▸ **WHAT THE TASK ASKS**:
Each record below needs to be written out exactly as it reads.

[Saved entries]
————————

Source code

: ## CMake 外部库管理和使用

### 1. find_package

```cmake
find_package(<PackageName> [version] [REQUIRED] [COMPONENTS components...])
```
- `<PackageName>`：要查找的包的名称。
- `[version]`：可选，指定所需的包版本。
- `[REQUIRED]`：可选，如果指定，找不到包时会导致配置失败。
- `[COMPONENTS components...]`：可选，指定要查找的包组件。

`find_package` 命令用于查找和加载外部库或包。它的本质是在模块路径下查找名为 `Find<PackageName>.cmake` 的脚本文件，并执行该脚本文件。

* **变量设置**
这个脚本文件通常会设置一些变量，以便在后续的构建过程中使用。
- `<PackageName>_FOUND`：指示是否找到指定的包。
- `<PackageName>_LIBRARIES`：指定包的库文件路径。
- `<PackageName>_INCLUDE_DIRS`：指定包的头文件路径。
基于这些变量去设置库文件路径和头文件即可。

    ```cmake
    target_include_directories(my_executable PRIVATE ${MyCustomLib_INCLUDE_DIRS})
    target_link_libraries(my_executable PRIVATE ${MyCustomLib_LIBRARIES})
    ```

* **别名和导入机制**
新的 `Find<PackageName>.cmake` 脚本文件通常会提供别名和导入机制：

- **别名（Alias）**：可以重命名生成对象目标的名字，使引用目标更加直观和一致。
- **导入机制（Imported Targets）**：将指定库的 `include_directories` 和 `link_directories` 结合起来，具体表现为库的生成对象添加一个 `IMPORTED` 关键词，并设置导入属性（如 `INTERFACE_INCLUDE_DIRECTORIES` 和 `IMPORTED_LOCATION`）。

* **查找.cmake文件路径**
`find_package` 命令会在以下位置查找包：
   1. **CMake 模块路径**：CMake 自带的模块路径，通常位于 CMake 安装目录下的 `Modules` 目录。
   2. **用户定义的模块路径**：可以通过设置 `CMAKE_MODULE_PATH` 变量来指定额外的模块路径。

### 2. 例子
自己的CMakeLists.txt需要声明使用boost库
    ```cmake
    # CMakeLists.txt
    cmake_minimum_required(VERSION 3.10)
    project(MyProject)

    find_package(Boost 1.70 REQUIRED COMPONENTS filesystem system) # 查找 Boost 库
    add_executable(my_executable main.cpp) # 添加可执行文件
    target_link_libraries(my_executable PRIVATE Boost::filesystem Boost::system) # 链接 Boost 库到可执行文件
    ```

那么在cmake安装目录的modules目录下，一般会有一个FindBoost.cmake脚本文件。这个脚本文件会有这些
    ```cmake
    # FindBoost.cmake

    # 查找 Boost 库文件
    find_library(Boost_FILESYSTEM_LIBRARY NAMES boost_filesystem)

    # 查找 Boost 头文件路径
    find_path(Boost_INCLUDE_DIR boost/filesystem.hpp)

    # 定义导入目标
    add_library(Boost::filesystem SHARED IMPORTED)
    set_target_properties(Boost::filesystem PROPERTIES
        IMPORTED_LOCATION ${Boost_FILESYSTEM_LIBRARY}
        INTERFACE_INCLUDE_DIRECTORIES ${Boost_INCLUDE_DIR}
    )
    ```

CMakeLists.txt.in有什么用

————————

▸ **OUTPUT FOR THIS EXERCISE**:
Source code

: ## CMake 外部库管理和使用

### 1. find_package

```cmake
find_package(<PackageName> [version] [REQUIRED] [COMPONENTS components...])
```
- `<PackageName>`：要查找的包的名称。
- `[version]`：可选，指定所需的包版本。
- `[REQUIRED]`：可选，如果指定，找不到包时会导致配置失败。
- `[COMPONENTS components...]`：可选，指定要查找的包组件。

`find_package` 命令用于查找和加载外部库或包。它的本质是在模块路径下查找名为 `Find<PackageName>.cmake` 的脚本文件，并执行该脚本文件。

* **变量设置**
这个脚本文件通常会设置一些变量，以便在后续的构建过程中使用。
- `<PackageName>_FOUND`：指示是否找到指定的包。
- `<PackageName>_LIBRARIES`：指定包的库文件路径。
- `<PackageName>_INCLUDE_DIRS`：指定包的头文件路径。
基于这些变量去设置库文件路径和头文件即可。

    ```cmake
    target_include_directories(my_executable PRIVATE ${MyCustomLib_INCLUDE_DIRS})
    target_link_libraries(my_executable PRIVATE ${MyCustomLib_LIBRARIES})
    ```

* **别名和导入机制**
新的 `Find<PackageName>.cmake` 脚本文件通常会提供别名和导入机制：

- **别名（Alias）**：可以重命名生成对象目标的名字，使引用目标更加直观和一致。
- **导入机制（Imported Targets）**：将指定库的 `include_directories` 和 `link_directories` 结合起来，具体表现为库的生成对象添加一个 `IMPORTED` 关键词，并设置导入属性（如 `INTERFACE_INCLUDE_DIRECTORIES` 和 `IMPORTED_LOCATION`）。

* **查找.cmake文件路径**
`find_package` 命令会在以下位置查找包：
   1. **CMake 模块路径**：CMake 自带的模块路径，通常位于 CMake 安装目录下的 `Modules` 目录。
   2. **用户定义的模块路径**：可以通过设置 `CMAKE_MODULE_PATH` 变量来指定额外的模块路径。

### 2. 例子
自己的CMakeLists.txt需要声明使用boost库
    ```cmake
    # CMakeLists.txt
    cmake_minimum_required(VERSION 3.10)
    project(MyProject)

    find_package(Boost 1.70 REQUIRED COMPONENTS filesystem system) # 查找 Boost 库
    add_executable(my_executable main.cpp) # 添加可执行文件
    target_link_libraries(my_executable PRIVATE Boost::filesystem Boost::system) # 链接 Boost 库到可执行文件
    ```

那么在cmake安装目录的modules目录下，一般会有一个FindBoost.cmake脚本文件。这个脚本文件会有这些
    ```cmake
    # FindBoost.cmake

    # 查找 Boost 库文件
    find_library(Boost_FILESYSTEM_LIBRARY NAMES boost_filesystem)

    # 查找 Boost 头文件路径
    find_path(Boost_INCLUDE_DIR boost/filesystem.hpp)

    # 定义导入目标
    add_library(Boost::filesystem SHARED IMPORTED)
    set_target_properties(Boost::filesystem PROPERTIES
        IMPORTED_LOCATION ${Boost_FILESYSTEM_LIBRARY}
        INTERFACE_INCLUDE_DIRECTORIES ${Boost_INCLUDE_DIR}
    )
    ```

CMakeLists.txt.in有什么用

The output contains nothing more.